Mice were anaesthetized with isoflurane (1.5% in oxygen) and maintained at 37 °C for the duration of the surgery. Analgesia was provided with subcutaneous injections of carpofen (5 mg kg⁻¹) or buprenorphine (0.05 mg kg⁻¹). Lidocaine (1% in 0.9% NaCl) was injected under the scalp to provide topical analgesia. Eyes were protected from desiccation with ointment (Puralube, Dechra). The scalp was resected, and the skull was cleaned with betadine. A surgical screw was implanted on the skull between the eyes and nuts were glued to the skull above the bregma suture, allowing the fixation of a headplate with bolts.

For chronic electrophysiology, two craniotomies were performed above V1 on the left hemisphere (approximately 0.15 mm in diameter; 3.75 mm posterior and 2.5 mm lateral from Bregma) and above the cerebellum (0.4 mm diameter; approximately 6 mm posterior from Bregma), respectively. An A16 probe with a CM16 connector (Neuronexus) was lowered into V1. Ground and reference wires were inserted above the cerebellum.

For acute electrophysiology, a circular plastic ring (approximately 2.5 mm in diameter) was glued on the skull above V1. The skull inside the ring was protected with cyanoacrylate.

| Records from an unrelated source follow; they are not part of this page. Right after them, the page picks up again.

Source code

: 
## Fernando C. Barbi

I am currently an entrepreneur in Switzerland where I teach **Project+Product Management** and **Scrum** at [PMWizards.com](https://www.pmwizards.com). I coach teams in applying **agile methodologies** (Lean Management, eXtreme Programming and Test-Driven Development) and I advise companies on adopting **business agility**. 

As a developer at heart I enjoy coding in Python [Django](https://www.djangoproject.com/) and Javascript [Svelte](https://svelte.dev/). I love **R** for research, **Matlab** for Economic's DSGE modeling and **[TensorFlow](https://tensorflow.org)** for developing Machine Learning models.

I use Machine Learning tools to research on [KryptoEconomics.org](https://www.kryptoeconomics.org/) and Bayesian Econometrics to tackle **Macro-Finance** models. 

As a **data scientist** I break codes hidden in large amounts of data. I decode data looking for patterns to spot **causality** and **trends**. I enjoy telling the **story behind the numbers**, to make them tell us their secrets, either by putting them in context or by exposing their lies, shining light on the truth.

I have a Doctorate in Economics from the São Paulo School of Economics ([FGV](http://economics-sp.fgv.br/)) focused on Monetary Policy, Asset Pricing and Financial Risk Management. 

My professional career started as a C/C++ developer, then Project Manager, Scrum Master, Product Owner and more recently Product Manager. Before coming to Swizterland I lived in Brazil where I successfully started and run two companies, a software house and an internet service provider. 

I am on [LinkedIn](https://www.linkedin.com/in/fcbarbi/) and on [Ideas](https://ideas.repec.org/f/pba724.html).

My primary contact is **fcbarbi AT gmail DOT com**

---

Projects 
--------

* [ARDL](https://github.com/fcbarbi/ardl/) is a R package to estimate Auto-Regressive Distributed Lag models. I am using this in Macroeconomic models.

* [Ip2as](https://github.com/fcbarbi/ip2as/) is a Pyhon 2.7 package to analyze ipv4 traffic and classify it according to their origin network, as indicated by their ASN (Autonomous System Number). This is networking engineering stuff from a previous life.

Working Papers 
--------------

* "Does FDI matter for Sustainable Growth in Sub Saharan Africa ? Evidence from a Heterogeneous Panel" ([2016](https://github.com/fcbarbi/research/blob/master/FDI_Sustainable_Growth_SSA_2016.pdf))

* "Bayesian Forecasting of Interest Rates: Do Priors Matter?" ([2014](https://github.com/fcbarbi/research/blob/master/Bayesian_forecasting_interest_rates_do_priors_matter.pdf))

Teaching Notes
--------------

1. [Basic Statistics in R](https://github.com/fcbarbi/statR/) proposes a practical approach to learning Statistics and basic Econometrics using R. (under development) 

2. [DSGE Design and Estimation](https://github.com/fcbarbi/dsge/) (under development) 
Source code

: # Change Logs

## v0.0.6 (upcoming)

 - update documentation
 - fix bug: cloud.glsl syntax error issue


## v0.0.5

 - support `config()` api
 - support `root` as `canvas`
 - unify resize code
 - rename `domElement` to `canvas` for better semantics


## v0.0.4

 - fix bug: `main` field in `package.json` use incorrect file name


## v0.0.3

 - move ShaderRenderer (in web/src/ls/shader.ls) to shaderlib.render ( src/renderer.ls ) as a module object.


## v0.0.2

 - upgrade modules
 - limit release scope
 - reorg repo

For optogenetic inactivation of V1 coupled to behaviour, ChR2 was expressed in PV-expressing interneurons as previously described^65,66,67,68. Craniotomies were performed in PV–Cre⁺ mice above V1 (3.75 mm posterior and 2.5 mm lateral from Bregma) on each hemisphere and 1 µl of AAV5-Ef1a-DIO-ChR2-eYFP (Addgene) was injected 300 µm deep at a concentration of approximately 10¹² vg ml⁻¹. Optical canulae (Doric Lenses) were positioned above the dura.

For optogenetic activation of dLGN terminals, ChR2 was expressed in dLGN neurons. 150 nl of AAV1-hSyn-hChR2(H134R)-EYP (Addgene) was injected at approximately 10¹² vg ml⁻¹ on the left hemisphere 2.3 mm posterior and 2.2 mm lateral from Bregma at a depth of 2.7 mm. Mice were then prepared for acute electrophysiology as described above. Alternatively, an optical canula was positioned above the V1 to stimulate dLGN terminals during behaviour.

For optogenetic modulation of dLGN, ChR2 AAV5-Ef1a-DIO-ChR2-eYFP was injected at approximately 10¹² vg ml⁻¹ in the left TRN of SST–Cre⁺ mice 1.3 posterior and 2.05 mm lateral from Bregma as previously described⁵⁰. Two 400-nl injections were performed at 3-mm and 2.65-mm depth. An optical canula was then lowered above the dLGN (2.3 mm posterior and 2.2 mm lateral from Bregma at 2.6 mm deep) and the mouse was prepared for acute electrophysiology as described above.

Craniotomies were protected with Gelfoam (Pfizer), and all implants were affixed to the skull with dental cement.

Electrophysiology

Mice were habituated to handling and head fixation for 3–5 days before electrophysiological recordings. For chronic recordings, mice were head fixed on a wheel and their implants were connected to the recording apparatus (DigitalLynx System, Neuralynx). The most superficial contact point was used as a reference.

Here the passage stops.